14 Confidentiality. For purposes of this Agreement, “Confidential Information” shall include the terms of the Agreement, Customer Data, each party’s proprietary technology, intellectual property, trade secrets, business processes and product information, designs and issues, and any information (whether or not reduced to writing or designated as confidential). Confidential Information shall not include (a) information that is known publicly; (b) information that is generally known in the industry before the disclosure; (c) information that has become known publicly, without fault of the receiving party, subsequent to disclosure by the disclosing party; (d) information which the receiving party receives from a third party without a duty of confidentiality, where such third party had the lawful right to disclose such information to the receiving party; or (e) De-Identified Data. Each receiving party agrees (a) to keep confidential all Confidential Information, (b) not to use or disclose Confidential Information, except to the extent necessary to perform its obligations or exercise its rights under the Agreement or as directed by the disclosing party, (c) to protect the confidentiality thereof in the same manner as it protects the confidentiality of similar information and data of its own (at all times exercising at least a reasonable degree of care in the protection of such Confidential Information), and (d) to only make Confidential Information available to authorized persons of the receiving party on a “need to know” basis. Receiving party may disclose Confidential Information on a need-to-know basis to its contractors and service providers who have executed written agreements requiring them to maintain such information in strict confidence and use it only to facilitate the performance of their services in connection with the performance of the Agreement. Notwithstanding the foregoing, this Section will not prohibit the disclosure of Confidential Information to the extent that such disclosure is required by law or order of a court or other governmental authority or regulation.
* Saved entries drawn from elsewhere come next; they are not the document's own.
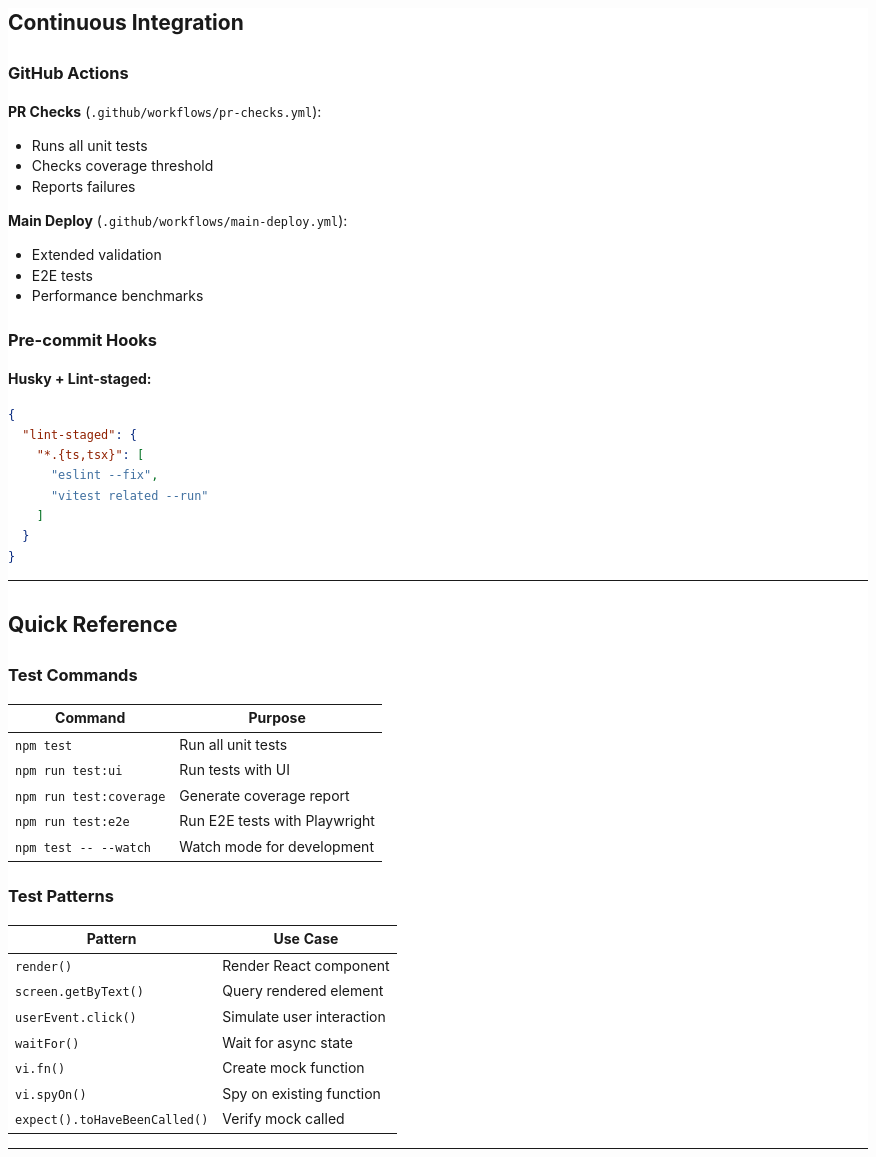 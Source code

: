 
## Continuous Integration

### GitHub Actions

**PR Checks** (`.github/workflows/pr-checks.yml`):
- Runs all unit tests
- Checks coverage threshold
- Reports failures

**Main Deploy** (`.github/workflows/main-deploy.yml`):
- Extended validation
- E2E tests
- Performance benchmarks

### Pre-commit Hooks

**Husky + Lint-staged:**
```json
{
  "lint-staged": {
    "*.{ts,tsx}": [
      "eslint --fix",
      "vitest related --run"
    ]
  }
}
```

---

## Quick Reference

### Test Commands

| Command | Purpose |
|---------|---------|
| `npm test` | Run all unit tests |
| `npm run test:ui` | Run tests with UI |
| `npm run test:coverage` | Generate coverage report |
| `npm run test:e2e` | Run E2E tests with Playwright |
| `npm test -- --watch` | Watch mode for development |

### Test Patterns

| Pattern | Use Case |
|---------|----------|
| `render()` | Render React component |
| `screen.getByText()` | Query rendered element |
| `userEvent.click()` | Simulate user interaction |
| `waitFor()` | Wait for async state |
| `vi.fn()` | Create mock function |
| `vi.spyOn()` | Spy on existing function |
| `expect().toHaveBeenCalled()` | Verify mock called |

--- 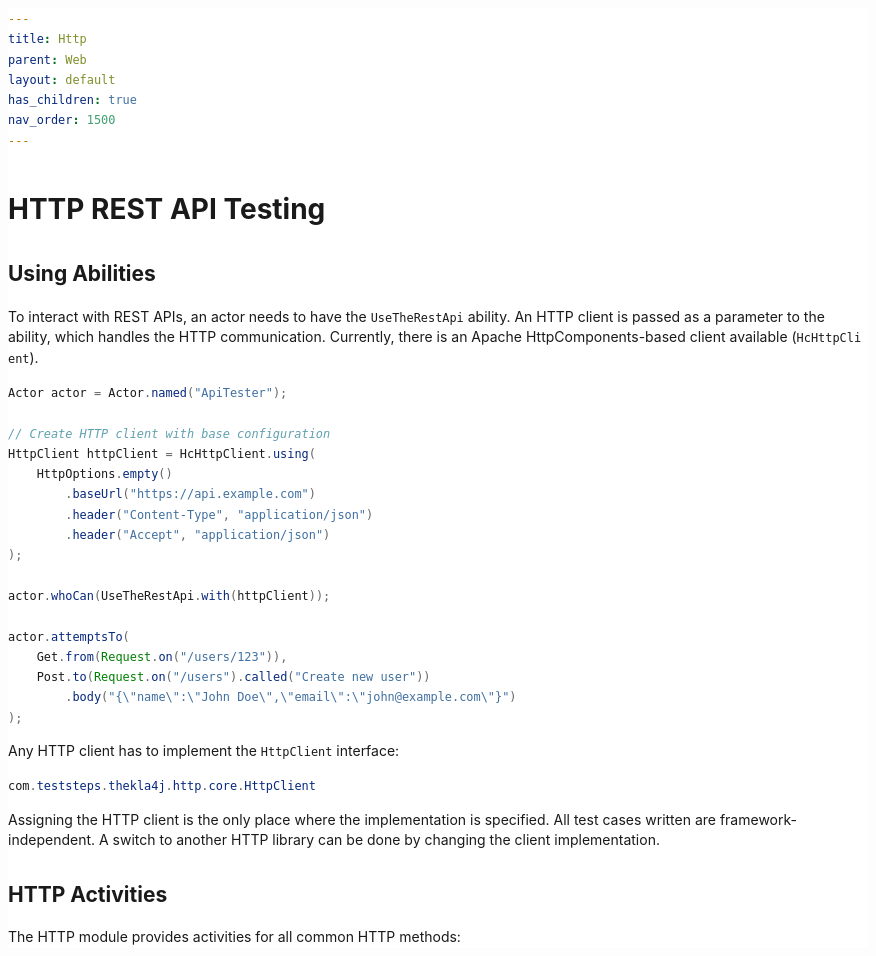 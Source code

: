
 ```yaml
---
title: Http
parent: Web
layout: default
has_children: true
nav_order: 1500
---
```


# HTTP REST API Testing

## Using Abilities

To interact with REST APIs, an actor needs to have the `UseTheRestApi` ability. An HTTP client is passed as a parameter to the ability, which handles the HTTP communication. Currently, there is an Apache HttpComponents-based client available (`HcHttpClient`).

```java
Actor actor = Actor.named("ApiTester");

// Create HTTP client with base configuration
HttpClient httpClient = HcHttpClient.using(
    HttpOptions.empty()
        .baseUrl("https://api.example.com")
        .header("Content-Type", "application/json")
        .header("Accept", "application/json")
);

actor.whoCan(UseTheRestApi.with(httpClient));

actor.attemptsTo(
    Get.from(Request.on("/users/123")),
    Post.to(Request.on("/users").called("Create new user"))
        .body("{\"name\":\"John Doe\",\"email\":\"john@example.com\"}")
);
```

Any HTTP client has to implement the `HttpClient` interface:

```java
com.teststeps.thekla4j.http.core.HttpClient
```

Assigning the HTTP client is the only place where the implementation is specified. All test cases written are framework-independent. A switch to another HTTP library can be done by changing the client implementation.

## HTTP Activities

The HTTP module provides activities for all common HTTP methods:
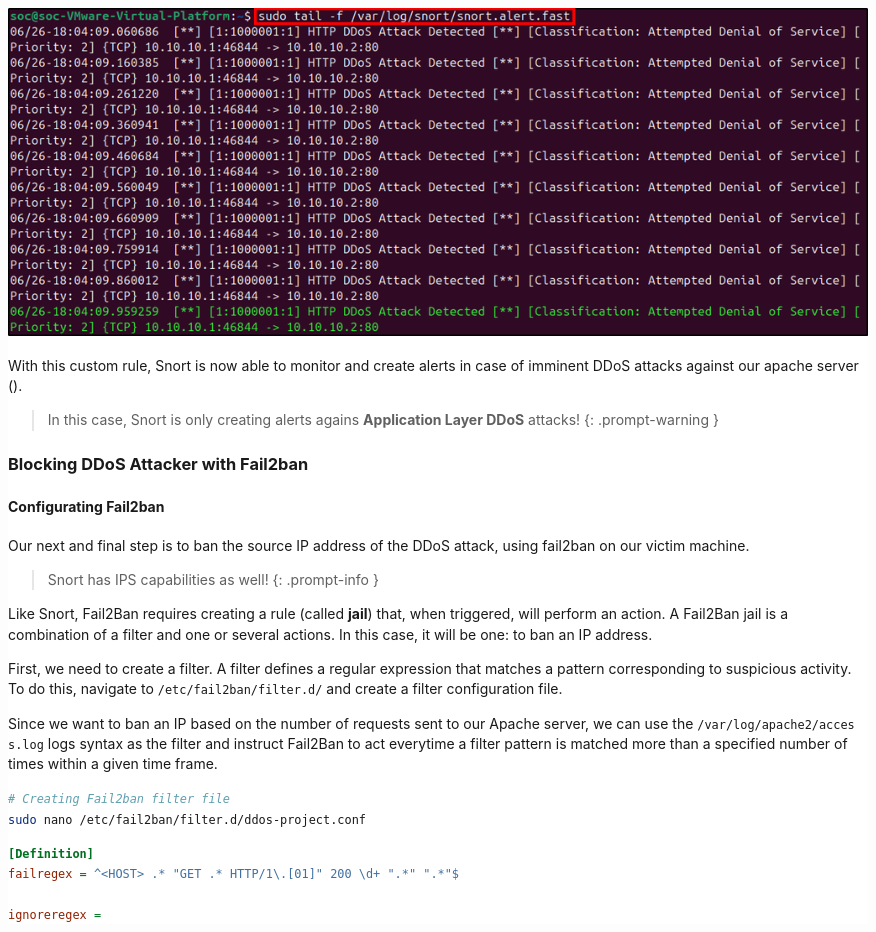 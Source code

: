 ![Image_014](/assets/img/ddos_project/014.png)

With this custom rule, Snort is now able to monitor and create alerts in case of imminent DDoS attacks against our apache server ().

> In this case, Snort is only creating alerts agains **Application Layer DDoS** attacks!
{: .prompt-warning }

### Blocking DDoS Attacker with Fail2ban

#### Configurating Fail2ban

Our next and final step is to ban the source IP address of the DDoS attack, using fail2ban on our victim machine.

> Snort has IPS capabilities as well!
{: .prompt-info }

Like Snort, Fail2Ban requires creating a rule (called **jail**) that, when triggered, will perform an action. A Fail2Ban jail is a combination of a filter and one or several actions. In this case, it will be one: to ban an IP address.

First, we need to create a filter. A filter defines a regular expression that matches a pattern corresponding to suspicious activity. To do this, navigate to `/etc/fail2ban/filter.d/` and create a filter configuration file. 

Since we want to ban an IP based on the number of requests sent to our Apache server, we can use the `/var/log/apache2/access.log` logs syntax as the filter and instruct Fail2Ban to act everytime a filter pattern is matched more than a specified number of times within a given time frame.

```bash
# Creating Fail2ban filter file
sudo nano /etc/fail2ban/filter.d/ddos-project.conf
```

```ini
[Definition]
failregex = ^<HOST> .* "GET .* HTTP/1\.[01]" 200 \d+ ".*" ".*"$

ignoreregex = 
```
15 Ownership of Customer Data. All title and intellectual property rights in and to the Customer Data are owned exclusively by the Customer. Customer service marks, logos, and product and service names are marks of the Customer (the “Customer Marks”). Customer grants Forceworks during the Term and up to (12) months following the conclusion of the Term, the right to display the Customer Marks on its websites and marketing and other promotional materials.

16 Modification; Discontinuation of the Service.

16.1    To the Service. Forceworks may make modifications to the Service or particular components of the Service from time to time and will use commercially reasonable efforts to notify the Customer of any material changes. Forceworks reserves the right to discontinue offering the Service at any time for any reason. Forceworks shall not be liable to Customer nor any third party for any modification of the Service.

16.2    To Applicable Terms. If Forceworks makes a material change to these Terms, then Forceworks will notify the Customer by either sending an email to the notification email address or posting a notice in the Customer’s account. If the change has a material adverse impact on the Customer and the Customer does not agree to the change, the Customer shall notify Forceworks via support@forceworks.com within thirty (30) days after receiving notice of the change. If Customer notifies Forceworks, Customer will remain governed by the Terms of Agreement immediately before the change until the end of the then-current Term for the affected Service. If the affected Service is renewed, it will be renewed under Forceworks’ then-current Terms.

SERVICE RESPONSE TIMES

Support Hours 9 am – 5 pm, Eastern Time, Business Days
Submission Channels: Email, Microsoft Teams, Customer Online Portal
Response Time*
All issues. During Working Hours, maximum of four hours response time, Outside of Working Hours maximum of twelve hours response time

*Response time begins when Forceworks receives the Customer inquiry via any Submission Channel.